À l’audience du Comité, Brenda Lucki, commissaire, a décrit le stock actuel d’armes d’épaule de la GRC :
Nous avons trois types d’armes d’épaule : les fusils de chasse, les fusils et les carabines. En fait, nous menons une étude pour déterminer si nous avons besoin des trois. Chacune de ces armes a une utilité différente, selon le type de service de police et le contexte rural. Avons‑nous un nombre suffisant de chacune de ces armes? C’est ce que nous étudions, mais pour l’instant, certaines divisions ont décidé de ne pas obtenir une requalification pour les fusils, par exemple, et de garder les fusils de chasse. Cela dépend de la dynamique au sein de la division, et nous laissons à chaque commandant le soin d’en décider[11].
A. Nombre de carabines nécessaires
Le BVG a constaté que « la GRC n’avait pas établi de norme nationale pour la distribution des carabines définissant le nombre de carabines nécessaires pour équiper adéquatement les agents afin qu’ils puissent neutraliser un tireur actif », et que ses divisions « n’ont pas non plus défini de façon cohérente les personnes qui étaient les plus à risque[12] ». La GRC ne savait donc pas si elle avait fourni des carabines à tous les agents qui en avaient besoin et elle ne connaissait pas le nombre de carabines supplémentaires dont elle avait besoin[13].
Selon le BVG, la GRC a commencé, en 2015, à « fournir des carabines aux détachements à mesure que les agents terminaient leur formation au maniement de ces armes. En liant la distribution des carabines à la formation des agents, la GRC a fait en sorte que la distribution de ces armes dépende de la prise de décision à l’échelle locale et de la disponibilité des ressources. Cette situation a causé des écarts dans la distribution des carabines au sein de la GRC[14]. » Par ailleurs, « certains détachements possédaient un nombre insuffisant de carabines, ce qui signifiait qu’ils n’avaient pas de carabines de rechange pour remplacer celles faisant l’objet d’un entretien[15] ».
Le BVG a observé en outre que, « toutes les carabines ne se trouvaient pas dans les détachements indiqués dans les données de la GRC ». Par conséquent, « la Direction générale de la GRC n’avait pas un portrait global de la répartition géographique réelle des carabines au sein des divisions », et elle « ne pouvait donc pas confirmer si les agents qui avaient besoin de cet équipement y avaient accès[16] ».
Pour cette raison, le BVG a recommandé à la GRC d’« établir une norme nationale afin de veiller à ce que chaque détachement dispose d’un nombre suffisant de carabines[17] ».

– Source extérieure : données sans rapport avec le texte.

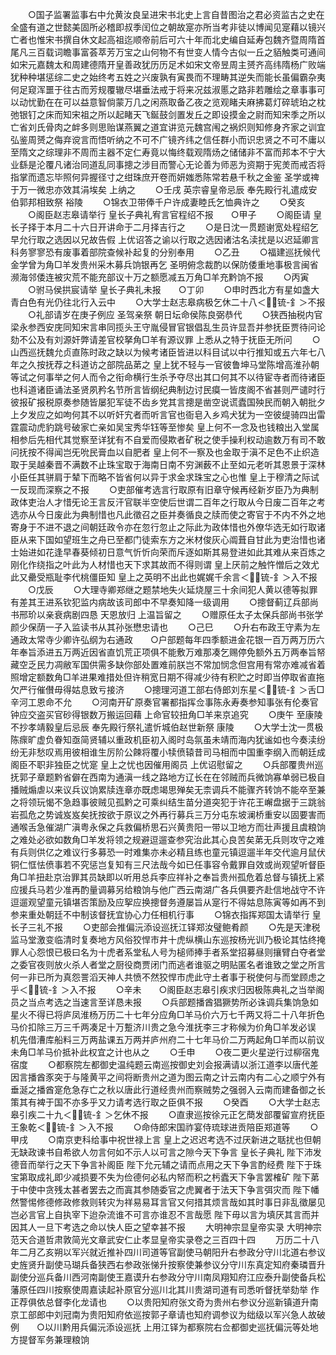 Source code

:<!-- { "loadSidebar": true } -->
　　○国子监署监事右中允黄汝良呈进宋书北史上言自昔图治之君必资监古之史在全盛有道之世懿美固所必稽即叔季闰位之朝故寔亦所当考非徒以博闻见寔藉以镜兴亡者也惟宋书撰自休文起高祖迄顺帝前后可六十年而北史编自延寿包魏齐暨周隋首尾凡三百载词瞻事富荟萃芳万宝之山何物不有世变人情今古似一丘之貊触类可通间如宋元嘉魏太和周建德隋开皇善政犹历历足术如宋文帝昱周主赟齐高纬隋杨广败端犹种种堪惩综二史之始终考五姓之兴废孰有寅畏而不理畴其逆失而能长虽偏霸杂夷何足窥浑噩于往古而芳规覆辙尽堪垂法戒于将来况兹淑慝之路非若雕绘之章事事可以动忧勤在在可以益意智倘蒙万几之闲燕取备乙夜之览观睹夫麻拂葛灯碎琥珀之枕弛银钉之床而知宋祖之所以起睹天飞鋋鼓剑置发丘之即设摸金之尉而知宋季之所以亡省刘氏骨肉之衅多则思贻谋燕翼之道宜讲览元魏宫闱之祸炽则知修身齐家之训宜弘鉴周赟之侮弃谠言而悟听纳之不可不广镜齐纬之信任群小而识忠贤之不可不庸以至隋文之综理非不周而主器不定仁寿竟以悔终载观隋炀之储储非不富而邦本不宁大业繇是沦覆凡诸治同道乱同事摠之涉目而警心无论善为师恶为资期于宪羙而戒否将指掌而遗忘毕照何异握径寸之绀珠庶开卷而妍媸悉陈常若悬千秋之金鉴  圣学或禆于万一微忠亦效其涓埃矣  上纳之
　　○壬戌  英宗睿皇帝忌辰  奉先殿行礼遣成安伯郭邦相致祭  裕陵
　　○锦衣卫带俸千户许成妻睦氏乞恤典许之
　　○癸亥
　　○阁臣赵志皋请举行  皇长子典礼宥言官程绍不报　　○甲子
　　○阁臣请  皇长子择于本月二十六日开讲命于二月择吉行之
　　○是日沈一贯题谢宽处程绍乞早允行取之选因以兄故告假  上优诏答之谕以行取之选因诸沽名渎扰是以迟延卿言科务寥寥恐有废事着部院查候补起复的分别奉用
　　○乙丑
　　○福建巡抚候代金学曾为角□羊发贵州采木募兵饷银再乞  圣明俯念裁酌以保防倭重地事极言闽省濒海邻倭连被灾荒不能充部议十万之额愿减五万角□羊充黔饷不报
　　○丙寅
　　○驸马侯拱宸请举  皇长子典礼未报　　○丁卯
　　○申时西北方有星如盏大青白色有光仍往北行入云中
　　○大学士赵志皋病极乞休二十八＜锍-釒＞不报
　　○礼部请岁在庚子例应  圣驾亲祭  朝日坛命侯陈良弼恭代
　　○狭西抽税内官梁永参西安庑同知宋言串同揽头王守胤侵冒官银倡乱生员许显吾并参抚臣贾待问论劾不公及有刘源奸弊请差官校拏角□羊有源议罪  上悉从之特于抚臣无所问
　　○山西巡抚魏允贞直陈时政之缺以为候考诸臣皆进以科目试以中行推知或五六年七八年之久按抚荐之科道访之部院品苐之  皇上犹不轻与一官彼鲁坤马堂陈增高淮孙朝等试之何事举之何人而令之衔命横行生杀予夺尽出其口何其不以待宦寺者而待诸臣也科道诸臣诵法圣贤夙矜名节所言皆纲纪典制边讨民瘼一皆庋阁不省甚则严谴时行彼报矿报税原奏参随皆屡犯军徒不齿乡党其言摠是凿空说谎蠹国殃民而朝入朝批夕上夕发应之如呴何其不以听奸宄者而听言官也衙皂入乡鸡犬犹为一空彼缇骑四出雷霆震动虎豹跳号破家亡亲如吴宝秀华钰等至惨矣  皇上何不一念及也钱粮出入堂属相参后先相代其觉察至详犹有不自爱而侵欺者矿税之使手操利权动逾数万有司不敢问抚按不得闻岂旡吮民膏血以自肥者  皇上何不一察及也金取于滇不足色不止织造取于吴越秦晋不满数不止珠宝取于海南日南不穷渊薮不止至如元老听其恩景于深林小臣任其骈肩于辇下而略不皆省何以异于求金求珠宝之心也惟  皇上于穆清之际试一反现而深察之不报
　　○吏部催考选言行取原有旧章守候再经新岁臣乃为典制政体吏治人才惜旡论王言反汗官联半空使后世谓二百年之行取从今日废二百年之考选亦从今日废此为典制惜也凡此徵召之臣并奏循良之牍而使之寄官于不内不外之地寄身于不进不退之间朝廷政令亦在忽行忽止之际此为政体惜也外僚华选无如行取诸臣从来下国如望班生之舟已至都门徒索东方之米材俊灰心阘葺自甘此为吏治惜也诸士始进如花逢早春葵倾初日意气忻忻向荣而斥逐如斯其易登进如此其难从来百炼之刚化作绕指之叶此为人材惜也天下求其故而不得则谓  皇上厌前之触忤憎后之效尤此又罍受瓶耻李代桃僵臣知  皇上之英明不出此也娓娓千余言＜锍-釒＞入不报
　　○戊辰
　　○大理寺卿郑继之题禁地失火延烧屋三十余间犯人黄以德等拟罪有差其王进系钦犯监内病故该司郎中不早奏知降一级调用
　　○摠督蓟辽兵部尚书邢玠以亲衰病剧四恳  天恩放归  上温旨留之
　　○赠原任太子太保兵部尚书张学颜少保荫一子入监读书从其孙张懋忠请也
　　○己巳
　　○升右布政王守素为左通政太常寺少卿许弘纲为右通政　　○户部题每年四季额进金花银一百万两万历六年奉旨添进五万两近因省直饥荒正项俱不能敷万难那凑乞赐停免额外五万两奉旨帑藏空乏民力凋敝军国供需多缺你部处置难前朕岂不常加悯念但宫用有常亦难减省着照增定额数角□羊进果难措处但许稍宽日期不得减少待有积贮之时即当停取省直拖欠严行催儧毋得姑息致亏接济
　　○摠理河道工部右侍郎刘东星＜锍-釒＞舌□辛河工恩命不允
　　○河南开矿原奏官署都指挥佥事陈永寿奏参知事张有伦奏官钟应交盗买官砂得银数万搬运回藉  上命官较扭角□羊来京追究
　　○庚午  至康陵不抄孝靖毅皇后忌辰  奉先殿行祭礼遣忻城伯赵世新祭  康陵
　　○大学士沈一贯极陈瘝旷虚负眷知亟简贤辅以重政机臣初入阁时岛氛虽未靖而海内犹谧如也今奏渎纷纷无非愁叹焉用彼相谁生厉阶公餗将覆小犊偾辕昔司马相而中国重李纲入而朝廷成阁臣不职非独臣之忧寔  皇上之忧也因催用阁员  上优诏慰留之
　　○兵部覆贵州巡抚郭子章题黔省僻在西南为通滇一线之路地方辽长在在邻贼而兵微饷寡单弱已极自播贼煽虐以来议兵议饷累牍连章亦既虑竭思殚矣无柰调兵不能骤齐转饷不能卒至兼之将领玩愒不急趋事彼贼见孤黔之可乘纠结生苗分道突犯于许花王嶰盘据于三跳翁岩孤危之势诚岌岌矣抚按欲于原议之外再行募兵三万分屯东坡澜桥重安以固要害而通喉舌急催湖广滇粤永保之兵救偏桥思石兴黄贵阳一带以卫地方而壮声援且虞粮饷之难处必欲如数角□羊发将领之规避逗遛查参究治此其心良苦矣苐无兵则攻守之难有兵则供亿之难议行多募恐一时难集亦未必精且练也童元镇逗遛半年交代逾月鼠伏铜仁恇怯偾事若不究惩岂复知有三尺法哉今如已任事容令戴罪自效或尚观望听督臣角□羊扭赴京治罪其员缺即以听用总兵李应祥补之奉旨贵州孤危着总督与镇抚上紧应援兵马若少准再酌量调募另给粮饷与他广西云南湖广各兵俱要齐赴信地战守不许逗遛观望童元镇堪否策励及应挐应换摠督务遵屡旨从寔行不得姑息陈寅等如再不到参来重处朝廷不中制该督抚宜协心力任相机行事
　　○锦衣指挥郑国太请举行  皇长子三礼不报
　　○吏部会推偏沅添设巡抚江铎郑汝璧鲍肴颜
　　○先是天津税监马堂激变临清时复奏地方风俗狡悍市井十虎纵横山东巡按杨光训乃极论其怙终掩罪人心怨恨已极曰名为十虎者系堂私人号为槌师捧手者系堂招募昼则攘臂白夺者堂之委官夜则放火杀人者堂之厨役商贾闭门而逃者谁驱之明贴匿名者谁致之堂之所言何一非已所为真怨詈滔天神人共愤不然狡悍市虎此守土者事于税使何与而堂顾虑之乎＜锍-釒＞入不报
　　○辛未　　○阁臣赵志皋引疾求归因极陈典礼之当举阁员之当点考选之当速言至详恳未报
　　○兵部题播酋猖獗势所必诛调兵集饷急如星火不得已将庐凤淮杨万历二十七年分应角□羊马价六万七千两又将二十八年折色马价扣除三万三千两凑足十万蹔济川贵之急今淮抚李三才称候为价角□羊发必误  机先借漕库船料三万两盐课五万两并庐州府二十七年马价二万两起角□羊而以前议未角□羊马价抵补此权宜之计也从之
　　○壬申
　　○夜二更火星逆行过柳宿鬼宿度
　　○都察院左都御史温纯题云南巡按御史刘会报满请以浙江道李以唐代差因言播酋豕突于与隆黄平之间将断贵州之道为图云南之计云南内有二心之顺宁外有垂涎之播酋寔危急存亡之秋以唐此行道经贵州而察贼势之强弱入云南而建备御之长策其有裨于国不亦多乎又力请考选行取之臣俱不报
　　○癸酉
　　○大学士赵志皋引疾二十九＜锍-釒＞乞休不报
　　○直隶巡按徐元正乞蕳发部覆留宣府抚臣王象乾＜锍-釒＞入不报
　　○命侍郎宋国祚宴侍琉球进贡陪臣郑道等
　　○甲戌
　　○南京吏科给事中祝世禄上言  皇上之迟迟考选不过厌新进之聒扰也但朝无缺政谏书自希欲人勿言何如不示人以可言之隙今天下争言  皇长子典礼  陛下沛发德音而举行之天下争言补阁臣  陛下允元辅之请而点用之天下争言酌经费  陛下于珠宝第取成礼即少减损要不失为俭德何必私内帑而积之杇蠹天下争言罢榷矿  陛下苐于中使中贪残太甚者罢去之而寘其参随委官之虎翼者于法天下争言弭灾而  陛下幡然警惕修德修政修救则转灾为祥易易耳言官又何措其烦言哉如其时事日非乱徵屡见岂必言官上自执宰下迨杂流谁不可言亦谁忍不言哉愿  陛下毋以言为填厌其言而并因其人一旦下考选之命以快人臣之望幸甚不报
　　大明神宗显皇帝实录
大明神宗范天合道哲肃敦简光文章武安仁止孝显皇帝实录卷之三百四十四
　　万历二十八年二月乙亥朔以军兴就近推补四川司道等官副使马朝阳升右参政分守川北道右参议史旌贤升副使马瑚兵备狭西右参政张悌升按察使兼参议分守川东真定知府秦璘晋升副使分巡兵备川西河南副使王嘉谟升右参政分守川南凤翔知府江应泰升副使备兵松藩原任四川按察使周嘉读起补原官分巡川北其川贵湖司道有司悉听督抚举劾举  作正荐俱依总督李化龙请也
　　○以贵阳知府张文奇为贵州右参议分巡新镇道升南京工部郎中刘冠南为贵阳知府依巡按郭子章请也知府调参议为绌级以军兴急人故破例　　○以川黔用兵偏沅添设巡抚  上用江铎为都察院右佥都御史巡抚偏沅等处地方提督军务兼理粮饷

En réponse à cette recommandation, la GRC a fait savoir, dans son Plan d’action détaillé, que des « cours de formation tactique comme ceux qui portent sur le DRAI [déploiement rapide pour action immédiate], l’intervention initiale en cas d’incident critique ainsi que l’intervention et le désamorçage en cas de crise apportent un enseignement complémentaire » à l’utilisation des carabines. Tous les membres « sont maintenant tenus de suivre la formation sur le maniement de la carabine et sur le DRAI dès leur sortie de la Division Dépôt ». De plus, depuis octobre 2018, la Direction générale fournit des cartes électroniques interactives aux commandants divisionnaires pour assurer le suivi de la distribution des carabines et la formation des membres de leur détachement. Par ailleurs, les « cartes montrant la répartition des carabines s’accompagneront désormais d’évaluations continues des risques présents dans les divisions et les détachements, ce qui fournira aux commandants divisionnaires les données factuelles dont ils ont besoin pour prendre des décisions judicieuses fondées sur les risques en ce qui concerne la répartition des carabines[18] ».
Le BVG a également recommandé à la GRC de « s’assurer de disposer des renseignements nécessaires concernant le risque et la distribution des carabines à l’échelle nationale pour pouvoir déterminer si elle en possède un nombre suffisant, afin de respecter ses obligations aux termes du Code canadien du travail[19] ».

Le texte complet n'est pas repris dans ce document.